§ **ASSIGNED TASK**: Reproduce exactly the lines from the start of the records through the line containing "# Ruteador Perú", both included. Leave the pictures out.

(Dataset entries)

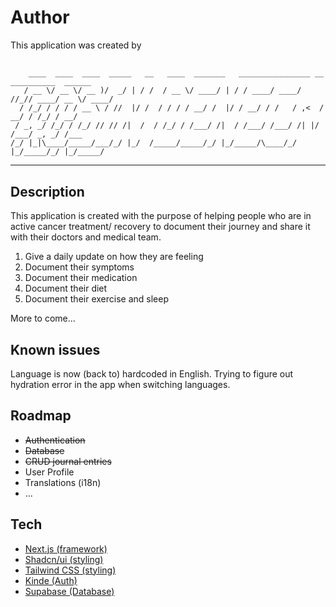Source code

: # Author

This application was created by

## <!-- language: lang-none -->

```
    ____  ____  ____  _____   __   ____  _______   ________________ __ __________  ______
   / __ \/ __ \/ __ )/  _/ | / /  / __ \/ ____/ | / / ____/ ____/ //_// ____/ __ \/ ____/
  / /_/ / / / / __ \ / //  |/ /  / / / / __/ /  |/ / __/ / /   / ,<  / __/ / /_/ / __/
 / _, _/ /_/ / /_/ // // /|  /  / /_/ / /___/ /|  / /___/ /___/ /| |/ /___/ _, _/ /___
/_/ |_|\____/_____/___/_/ |_/  /_____/_____/_/ |_/_____/\____/_/ |_/_____/_/ |_/_____/
```

---

## Description

This application is created with the purpose of helping people who are in active cancer treatment/ recovery to document their journey and share it with their doctors and medical team. 

1. Give a daily update on how they are feeling
2. Document their symptoms
3. Document their medication
4. Document their diet
5. Document their exercise and sleep

More to come...

## Known issues

Language is now (back to) hardcoded in English. Trying to figure out hydration error in the app when switching languages.

## Roadmap

-   ~~Authentication~~
-  ~~Database~~
- ~~CRUD journal entries~~
-   User Profile
-   Translations (i18n)
- ...

## Tech
- [Next.js (framework)](https://nextjs.org/)
- [Shadcn/ui (styling)](https://ui.shadcn.com/)
- [Tailwind CSS (styling)](https://tailwindcss.com/)
- [Kinde (Auth)](https://kinde.com/)
- [Supabase (Database)](https://supabase.com/)
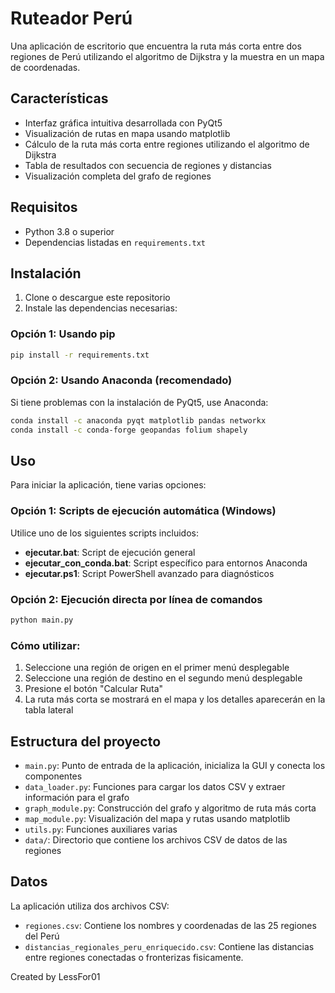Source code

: # Ruteador Perú

Una aplicación de escritorio que encuentra la ruta más corta entre dos regiones de Perú utilizando el algoritmo de Dijkstra y la muestra en un mapa de coordenadas.

## Características

- Interfaz gráfica intuitiva desarrollada con PyQt5
- Visualización de rutas en mapa usando matplotlib
- Cálculo de la ruta más corta entre regiones utilizando el algoritmo de Dijkstra
- Tabla de resultados con secuencia de regiones y distancias
- Visualización completa del grafo de regiones

## Requisitos

- Python 3.8 o superior
- Dependencias listadas en `requirements.txt`

## Instalación

1. Clone o descargue este repositorio
2. Instale las dependencias necesarias:

### Opción 1: Usando pip
```bash
pip install -r requirements.txt
```

### Opción 2: Usando Anaconda (recomendado)
Si tiene problemas con la instalación de PyQt5, use Anaconda:
```bash
conda install -c anaconda pyqt matplotlib pandas networkx
conda install -c conda-forge geopandas folium shapely
```

## Uso

Para iniciar la aplicación, tiene varias opciones:

### Opción 1: Scripts de ejecución automática (Windows)
Utilice uno de los siguientes scripts incluidos:

- **ejecutar.bat**: Script de ejecución general
- **ejecutar_con_conda.bat**: Script específico para entornos Anaconda
- **ejecutar.ps1**: Script PowerShell avanzado para diagnósticos

### Opción 2: Ejecución directa por línea de comandos
```bash
python main.py
```

### Cómo utilizar:

1. Seleccione una región de origen en el primer menú desplegable
2. Seleccione una región de destino en el segundo menú desplegable
3. Presione el botón "Calcular Ruta"
4. La ruta más corta se mostrará en el mapa y los detalles aparecerán en la tabla lateral

## Estructura del proyecto

- `main.py`: Punto de entrada de la aplicación, inicializa la GUI y conecta los componentes
- `data_loader.py`: Funciones para cargar los datos CSV y extraer información para el grafo
- `graph_module.py`: Construcción del grafo y algoritmo de ruta más corta
- `map_module.py`: Visualización del mapa y rutas usando matplotlib
- `utils.py`: Funciones auxiliares varias
- `data/`: Directorio que contiene los archivos CSV de datos de las regiones

## Datos

La aplicación utiliza dos archivos CSV:
- `regiones.csv`: Contiene los nombres y coordenadas de las 25 regiones del Perú
- `distancias_regionales_peru_enriquecido.csv`: Contiene las distancias entre regiones conectadas o fronterizas fisicamente.

Created by LessFor01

§ **TASK RESPONSE**:
Source code

: # Author

This application was created by

## <!-- language: lang-none -->

```
    ____  ____  ____  _____   __   ____  _______   ________________ __ __________  ______
   / __ \/ __ \/ __ )/  _/ | / /  / __ \/ ____/ | / / ____/ ____/ //_// ____/ __ \/ ____/
  / /_/ / / / / __ \ / //  |/ /  / / / / __/ /  |/ / __/ / /   / ,<  / __/ / /_/ / __/
 / _, _/ /_/ / /_/ // // /|  /  / /_/ / /___/ /|  / /___/ /___/ /| |/ /___/ _, _/ /___
/_/ |_|\____/_____/___/_/ |_/  /_____/_____/_/ |_/_____/\____/_/ |_/_____/_/ |_/_____/
```

---

## Description

This application is created with the purpose of helping people who are in active cancer treatment/ recovery to document their journey and share it with their doctors and medical team. 

1. Give a daily update on how they are feeling
2. Document their symptoms
3. Document their medication
4. Document their diet
5. Document their exercise and sleep

More to come...

## Known issues

Language is now (back to) hardcoded in English. Trying to figure out hydration error in the app when switching languages.

## Roadmap

-   ~~Authentication~~
-  ~~Database~~
- ~~CRUD journal entries~~
-   User Profile
-   Translations (i18n)
- ...

## Tech
- [Next.js (framework)](https://nextjs.org/)
- [Shadcn/ui (styling)](https://ui.shadcn.com/)
- [Tailwind CSS (styling)](https://tailwindcss.com/)
- [Kinde (Auth)](https://kinde.com/)
- [Supabase (Database)](https://supabase.com/)
Source code

: # Ruteador Perú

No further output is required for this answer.